De donde afirmó que la libertad y la paz nos hacen obrar de un modo casi
divino. Pues, la paz y la libertad son medios para la felicidad. Así, en este
mundo somos felices como humanos y allá, en el cielo, lo seremos como dioses.
Los Estados Unidos de norte América al promulgar su constitución de
1788, lo hicieron en el fundamento de los principios de la libertad, la unidad,
la justicia y la tranquilidad general. Ellos tenían claro, al menos en los
inicios, que no hay otro fin mayor que el de la felicidad de los ciudadanos.
Si los Estados deben asegurarnos ese derecho, nos toca luchar
colectivamente para que así sea. Al mismo tiempo que cada persona se convierte
en el destinatario y la patria de esos derechos.
Así como es imposible que algo acontezca en otra cosa sin que haya
en ella cierta disposición de recibir lo que se ofrece, también es imposible, no
dar aquello que a la vez se ha recibido. Por tanto, es propio de las personas
recibir y dar lo recibido. De lo contario aquello que es recibido gratuitamente
pierde el misterio de su grandeza. ¿En qué se convierte un gobierno cuando no
cumple con ese mandato? Y, ¿Qué es aquello que se frustra en toda persona si no
experimenta la felicidad y la asegura para los otros?
Ningún atleta olímpico recibe la antorcha de los juegos para
hacerla suya esperando ansioso la hora en que se extinga. En ese caso el atleta
y la antorcha perderían su esencia. Lo mismo pasaría con cualquier persona.
La esencia humana está en su dignidad. Lo muestra cualquier hombre
jugando, amando, luchando, trabajando…; sobre todo en aquello que le da sentido
al vivir su vida presente en paz y tranquilidad mientras avanza en dirección de
la felicidad, que en cierto modo ya posee o ya es poseído por ella.
Con razón toda persona se dignifica al punto de compararse con los
dioses, al modo de los griegos. La dignidad describe lo grandioso de lo humano,
tanto que al actuar lo hace como si fueran ellos mismos los dioses. Así es como
se hicieron las catedrales de piedra firme, erguidas hacia las alturas; así es
como se construyen puentes y aeronaves, se programan viajes a velocidades del
sonido o la luz y se descifran los códigos genéticos.
Por tanto, una persona digna, jamás espera que los demás le declaren
un derecho por pequeño o grande que este sea.
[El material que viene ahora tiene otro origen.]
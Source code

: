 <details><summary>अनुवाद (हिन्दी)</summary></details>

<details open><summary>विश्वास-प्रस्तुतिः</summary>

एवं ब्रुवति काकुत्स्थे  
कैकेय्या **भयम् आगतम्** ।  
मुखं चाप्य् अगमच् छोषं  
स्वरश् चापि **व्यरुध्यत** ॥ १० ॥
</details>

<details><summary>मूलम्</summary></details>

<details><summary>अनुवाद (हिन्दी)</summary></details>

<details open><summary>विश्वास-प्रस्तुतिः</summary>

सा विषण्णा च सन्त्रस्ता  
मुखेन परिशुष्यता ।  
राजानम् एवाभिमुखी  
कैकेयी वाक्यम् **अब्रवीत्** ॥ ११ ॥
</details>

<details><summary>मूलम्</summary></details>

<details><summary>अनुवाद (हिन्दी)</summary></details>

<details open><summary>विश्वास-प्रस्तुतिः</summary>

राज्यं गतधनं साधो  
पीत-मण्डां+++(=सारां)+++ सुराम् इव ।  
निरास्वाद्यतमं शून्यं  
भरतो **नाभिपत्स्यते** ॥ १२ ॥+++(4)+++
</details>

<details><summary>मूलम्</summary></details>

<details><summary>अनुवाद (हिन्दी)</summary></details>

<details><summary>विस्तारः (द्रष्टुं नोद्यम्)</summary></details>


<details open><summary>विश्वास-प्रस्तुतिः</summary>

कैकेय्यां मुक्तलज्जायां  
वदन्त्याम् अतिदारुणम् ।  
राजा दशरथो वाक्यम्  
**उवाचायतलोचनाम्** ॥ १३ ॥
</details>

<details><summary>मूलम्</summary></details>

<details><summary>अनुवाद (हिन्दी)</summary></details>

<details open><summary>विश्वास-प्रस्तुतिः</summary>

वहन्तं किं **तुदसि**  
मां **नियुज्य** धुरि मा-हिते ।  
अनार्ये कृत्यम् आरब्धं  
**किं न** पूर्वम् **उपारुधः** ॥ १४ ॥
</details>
Sabe que es un deber suyo
asegurarlo. Sabe también, que el único modo de hacerlo valer para todos es asegurarlo
primero para sí. Queda claro entonces que es necesario ser feliz siempre y en
todo momento para hacer feliz a los otros. Por eso y de este modo es como
definimos la felicidad como un derecho.
No hay mejor gloria para una persona que hacer feliz a todos los demás siendo feliz él mismo.